On Friday, April 19, Virgin Galactic (SPCE 22.11%) told investors that it was planning to conduct a reverse split of its stock, potentially reducing every 20 shares of space stock they owned (or 15, 10, 5, or just 2) to just one single, solitary share.

And Virgin Galactic investors did not like that news one bit.

Over the next two days, Virgin Galactic stock plunged a total of 22.5% from its preannouncement price. The stock has bounced back somewhat. But at a closing share price of $0.86 Thursday, Virgin shares remain down about 11% from where they started.

Why is that?

What is a reverse stock split?

Let's start with the headline announcement: The reverse stock split itself.

As the name suggests, a reverse split is the opposite of an ordinary stock split. Whereas in an ordinary split, a single share costing, say, $20 might be divided into 20 shares each costing $1, in a reverse split the reverse happens. Twenty shares that each cost $1 are effectively glued together into one mega-share costing $20.

In either case, the value of the investor's ownership interest in the company does not change. It was $20 before the change, and remains $20 afterwards. But psychologically, investors tend to prefer stock splits (because they end up with a bunch of extra shares at the end). Conversely, investors spurn reverse splits, because they "take away" shares that investors thought they owned.

Hence the investors' knee-jerk reaction: selling Virgin Galactic stock on news of the reverse split.

Why do companies reverse split?

Now, Virgin Galactic probably anticipated this reaction, yet it did it anyway. Why?

Because it kind of had to. Under New York Stock Exchange rules, stocks must maintain share prices of $1 or more, or risk getting delisted. NYSE doesn't want a bunch of penny stocks cluttering up its feed, you see.

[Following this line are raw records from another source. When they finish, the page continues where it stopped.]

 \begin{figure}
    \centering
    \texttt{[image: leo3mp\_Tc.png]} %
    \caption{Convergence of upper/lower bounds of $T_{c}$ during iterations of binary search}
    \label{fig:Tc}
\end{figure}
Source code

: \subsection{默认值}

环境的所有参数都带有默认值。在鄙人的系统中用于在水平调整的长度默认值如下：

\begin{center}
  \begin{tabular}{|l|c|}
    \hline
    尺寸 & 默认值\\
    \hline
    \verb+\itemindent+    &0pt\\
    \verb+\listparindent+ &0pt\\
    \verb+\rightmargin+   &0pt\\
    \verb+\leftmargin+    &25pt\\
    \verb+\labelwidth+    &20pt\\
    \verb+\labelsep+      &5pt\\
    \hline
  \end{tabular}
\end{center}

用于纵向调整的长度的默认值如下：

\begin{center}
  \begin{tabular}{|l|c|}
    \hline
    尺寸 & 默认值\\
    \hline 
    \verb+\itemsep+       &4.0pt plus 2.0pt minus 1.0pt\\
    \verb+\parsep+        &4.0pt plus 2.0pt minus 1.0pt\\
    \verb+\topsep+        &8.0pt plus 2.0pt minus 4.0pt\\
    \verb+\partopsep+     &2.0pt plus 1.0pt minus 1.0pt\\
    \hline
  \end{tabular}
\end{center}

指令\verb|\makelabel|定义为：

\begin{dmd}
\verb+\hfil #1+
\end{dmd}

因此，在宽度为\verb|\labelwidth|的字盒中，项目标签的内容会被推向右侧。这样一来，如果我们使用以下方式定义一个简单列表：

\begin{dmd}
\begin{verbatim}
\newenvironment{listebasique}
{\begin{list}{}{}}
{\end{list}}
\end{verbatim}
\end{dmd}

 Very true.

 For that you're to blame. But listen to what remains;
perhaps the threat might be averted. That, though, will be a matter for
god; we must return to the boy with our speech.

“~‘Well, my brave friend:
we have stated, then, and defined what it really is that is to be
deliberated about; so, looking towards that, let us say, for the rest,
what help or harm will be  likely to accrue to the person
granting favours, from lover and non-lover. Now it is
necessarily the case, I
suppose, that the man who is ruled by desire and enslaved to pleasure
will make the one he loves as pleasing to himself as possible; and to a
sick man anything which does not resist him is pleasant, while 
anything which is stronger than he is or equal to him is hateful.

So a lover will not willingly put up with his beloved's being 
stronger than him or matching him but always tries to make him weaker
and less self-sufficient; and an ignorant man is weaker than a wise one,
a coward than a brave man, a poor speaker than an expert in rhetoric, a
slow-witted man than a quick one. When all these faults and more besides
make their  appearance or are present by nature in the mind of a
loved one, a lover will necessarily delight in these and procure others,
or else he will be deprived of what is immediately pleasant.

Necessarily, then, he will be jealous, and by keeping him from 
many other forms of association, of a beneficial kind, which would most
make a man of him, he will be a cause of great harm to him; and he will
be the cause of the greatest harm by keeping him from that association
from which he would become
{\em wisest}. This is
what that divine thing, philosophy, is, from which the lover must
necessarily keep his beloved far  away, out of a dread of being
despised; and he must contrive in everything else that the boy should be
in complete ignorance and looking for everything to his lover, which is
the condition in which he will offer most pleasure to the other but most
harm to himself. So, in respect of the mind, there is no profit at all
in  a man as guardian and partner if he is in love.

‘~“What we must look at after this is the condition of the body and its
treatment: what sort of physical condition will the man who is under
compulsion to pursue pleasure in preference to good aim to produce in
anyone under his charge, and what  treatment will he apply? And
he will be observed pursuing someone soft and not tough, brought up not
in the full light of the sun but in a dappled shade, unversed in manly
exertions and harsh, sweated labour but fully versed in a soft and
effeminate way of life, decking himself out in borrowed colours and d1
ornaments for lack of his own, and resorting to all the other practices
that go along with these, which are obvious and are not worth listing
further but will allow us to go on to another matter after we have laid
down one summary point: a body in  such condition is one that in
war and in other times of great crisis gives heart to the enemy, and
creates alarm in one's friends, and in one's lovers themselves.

To abide by NYSE rules, and also to make its own stock look more respectable to institutional investors, Virgin Galactic had two choices: One, it could improve its business, make a lot of money, and attract investors to bid up its stock price. Or two, it could reverse split its stock and artificially pump up the share price.

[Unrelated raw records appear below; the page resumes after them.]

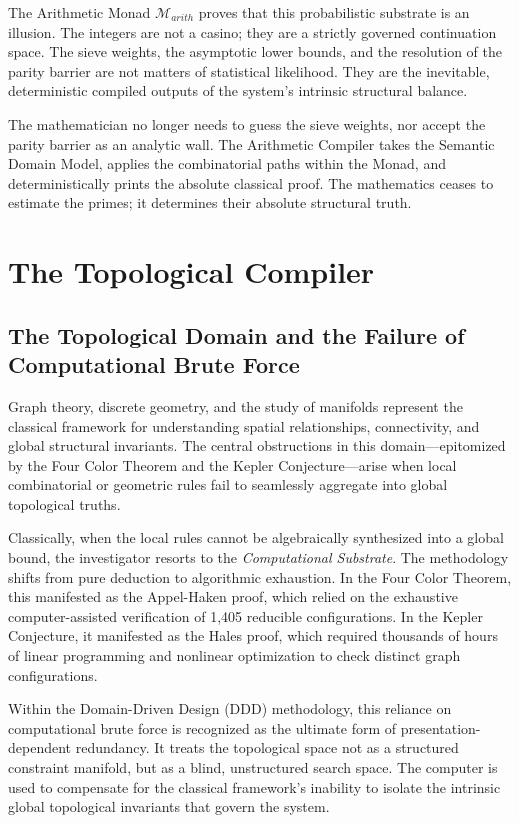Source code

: \documentclass[12pt,openany]{extbook}
\theoremstyle{plain}
\theoremstyle{definition}
\begin{document}
The Arithmetic Monad $\mathcal{M}_{arith}$ proves that this probabilistic substrate is an illusion. The integers are not a casino; they are a strictly governed continuation space. The sieve weights, the asymptotic lower bounds, and the resolution of the parity barrier are not matters of statistical likelihood. They are the inevitable, deterministic compiled outputs of the system's intrinsic structural balance.

The mathematician no longer needs to guess the sieve weights, nor accept the parity barrier as an analytic wall. The Arithmetic Compiler takes the Semantic Domain Model, applies the combinatorial paths within the Monad, and deterministically prints the absolute classical proof. The mathematics ceases to estimate the primes; it determines their absolute structural truth.

\chapter{The Topological Compiler}

\section{The Topological Domain and the Failure of Computational Brute Force}

Graph theory, discrete geometry, and the study of manifolds represent the classical framework for understanding spatial relationships, connectivity, and global structural invariants. The central obstructions in this domain—epitomized by the Four Color Theorem and the Kepler Conjecture—arise when local combinatorial or geometric rules fail to seamlessly aggregate into global topological truths. 

Classically, when the local rules cannot be algebraically synthesized into a global bound, the investigator resorts to the \emph{Computational Substrate}. The methodology shifts from pure deduction to algorithmic exhaustion. In the Four Color Theorem, this manifested as the Appel-Haken proof, which relied on the exhaustive computer-assisted verification of 1,405 reducible configurations. In the Kepler Conjecture, it manifested as the Hales proof, which required thousands of hours of linear programming and nonlinear optimization to check distinct graph configurations.

Within the Domain-Driven Design (DDD) methodology, this reliance on computational brute force is recognized as the ultimate form of presentation-dependent redundancy. It treats the topological space not as a structured constraint manifold, but as a blind, unstructured search space. The computer is used to compensate for the classical framework's inability to isolate the intrinsic global topological invariants that govern the system.
\end{document}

Virgin Galactic chose the latter.

Virgin Galactic's other bad news

You can look at this decision in one of two ways. Viewed most charitably, splitting the stock is the simplest solution to avoiding the stock getting delisted from the NYSE -- which would make it harder to trade, and hurt the value of the penny stock even more. It's a way to protect shareholder interests.

Viewed less kindly, Virgin Galactic is choosing the "easy way out" here. Instead of taking its low stock price as a hint that it needs to work harder to earn a profit, it's dodging the issue. (It's also kind of hinting to investors that it can't earn a profit, and that a reverse split is its only option). That fact alone would have convinced at least some investors to sell the stock this week. But there's a second reason for them to sell, too.

On pages 80 through 89 of its proxy statement filed with the Securities and Exchange Commission (SEC), Virgin Galactic confirmed the contemplated reverse split "would not [reduce] the number of shares of common stock that the Company will be authorized to issue." To the contrary, it will effectively increase the number of shares it can issue -- and indeed, Virgin Galactic already has authorization to sell up to $400 million worth of new stock should it so desire.

To put that number in context, Virgin Galactic's entire market capitalization right now is less than $400 million. Selling $400 million in new stock could easily cut the ownership stake of any current Virgin Galactic shareholders by more than 50% -- which Virgin Galactic admits would amount to "significant" share dilution.

Is Virgin Galactic stock a sell?

Investors should not discount this risk.

Virgin Galactic currently has only $382 million left in the bank, net of debt. It's burning cash at the rate of $492 million per year, and will be in a net debt position before the year is out -- yet still needs to spend tens or hundreds of millions of dollars building its planned fleet of Delta spaceplanes and motherships to launch them. The likelihood that Virgin Galactic will soon use its authorization to raise the cash it needs by selling new shares -- at new and improved post-reverse split prices -- I suspect, is near 100%.

That makes the risk of shareholder dilution near 100% as well.

With this prospect in mind, I'm more convinced than ever that Virgin Galactic stock is a sell.